KP sports minister Syed Aqil Shah, who has
survived three Taliban attacks, told IPS the
Taliban were mercenaries who ditched their
friends. "The Taliban deprived hundreds of
families of their breadwinners by luring
youngsters to militancy, and then didn't care
about the well-being of the grieving families."
Initially, Taliban leaders paid some money
to those who died in fighting in their cause, but
now they are facing severe financial crisis, he
said, as the international crackdown on financing
terror had led to financial troubles for the
Taliban and support to families of Taliban members
who died fighting had dried up after 2008.
"The outlawed Tehrik-e-Taliban Pakistan
[TTP] has now been raising money through
kidnappings for ransom, extortion from the rich,
and bank robberies," he said. "The cash flow is
insufficient for the militants to support
surviving families."
Police officer
Muhammad Khalid, who has investigated more than a
dozen such cases, said that families suffer
greatly when militants are killed, although
previously in some cases the Taliban had paid
lucrative amounts to heirs of slain soldiers.
In Bannu district, adjacent to Waziristan,
the police found that the Taliban had paid $34,000
to a family for the death of a militant in 2005.
But over recent years the Taliban have
abandoned several of their jihadists and their
families in Mardan district of KP, minister Syed
Aqil Shah said.
Najibullah, 20, a
mechanic, met some Taliban members in an auto
workshop where he worked back in 2009. He went
missing the next day. In January 2011, some
Taliban members came to tell his father,
Shakirullah, that his son had been martyred.

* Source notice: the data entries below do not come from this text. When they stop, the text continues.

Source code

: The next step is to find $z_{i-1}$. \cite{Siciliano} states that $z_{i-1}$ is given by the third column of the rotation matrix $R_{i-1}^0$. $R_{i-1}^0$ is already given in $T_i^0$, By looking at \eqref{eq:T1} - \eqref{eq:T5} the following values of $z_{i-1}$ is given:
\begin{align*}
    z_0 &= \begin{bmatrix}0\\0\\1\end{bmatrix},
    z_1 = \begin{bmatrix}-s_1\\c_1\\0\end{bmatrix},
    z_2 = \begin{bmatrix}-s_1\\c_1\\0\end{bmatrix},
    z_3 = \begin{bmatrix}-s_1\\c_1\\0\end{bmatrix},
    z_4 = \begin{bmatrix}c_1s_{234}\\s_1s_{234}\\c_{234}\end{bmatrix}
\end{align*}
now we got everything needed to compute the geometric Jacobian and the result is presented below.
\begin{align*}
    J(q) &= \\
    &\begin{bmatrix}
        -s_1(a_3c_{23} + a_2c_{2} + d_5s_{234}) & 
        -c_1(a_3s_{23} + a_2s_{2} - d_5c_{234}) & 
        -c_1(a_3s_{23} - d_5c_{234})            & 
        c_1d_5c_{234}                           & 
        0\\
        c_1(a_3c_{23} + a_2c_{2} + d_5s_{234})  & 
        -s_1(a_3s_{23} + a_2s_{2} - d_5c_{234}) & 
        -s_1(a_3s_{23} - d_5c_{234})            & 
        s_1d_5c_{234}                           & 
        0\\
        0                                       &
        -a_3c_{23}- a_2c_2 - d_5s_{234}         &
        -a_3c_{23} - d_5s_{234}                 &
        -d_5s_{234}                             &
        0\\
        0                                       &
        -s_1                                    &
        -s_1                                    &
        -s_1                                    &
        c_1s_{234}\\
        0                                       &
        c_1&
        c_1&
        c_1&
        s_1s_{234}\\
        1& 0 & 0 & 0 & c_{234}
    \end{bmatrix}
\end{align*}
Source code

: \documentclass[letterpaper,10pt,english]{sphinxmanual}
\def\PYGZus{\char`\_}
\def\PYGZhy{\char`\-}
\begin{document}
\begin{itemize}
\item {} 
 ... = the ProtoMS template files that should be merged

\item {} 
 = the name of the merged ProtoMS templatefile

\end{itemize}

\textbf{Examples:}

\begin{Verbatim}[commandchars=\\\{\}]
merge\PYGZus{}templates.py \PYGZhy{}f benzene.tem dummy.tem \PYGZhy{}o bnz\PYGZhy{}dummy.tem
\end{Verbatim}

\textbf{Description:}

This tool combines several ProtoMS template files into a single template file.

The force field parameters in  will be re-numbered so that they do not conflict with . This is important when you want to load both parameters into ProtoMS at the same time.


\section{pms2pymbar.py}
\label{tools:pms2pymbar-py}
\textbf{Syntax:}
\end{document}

Shakirullah told IPS the Taliban were
responsible for the death of his son. "My two
grandchildren are now literally surviving on
charity and alms extended to us by wealthy
people."
Habibur Rehman, in the adjacent
Nowshera district, suffered similarly. In April
2009, his son Gul Rekhan, 17, was taken away by
Taliban members from a shop in his village. Rehman
was told by telephone three months later that his
son had died in a suicide attack that killed 10
North Atlantic Treaty Organization solders in
Afghanistan.
"The Taliban congratulated me
on the martyrdom of my son," Rehman said. "But
since then I have been unable to cope with the
problems at home."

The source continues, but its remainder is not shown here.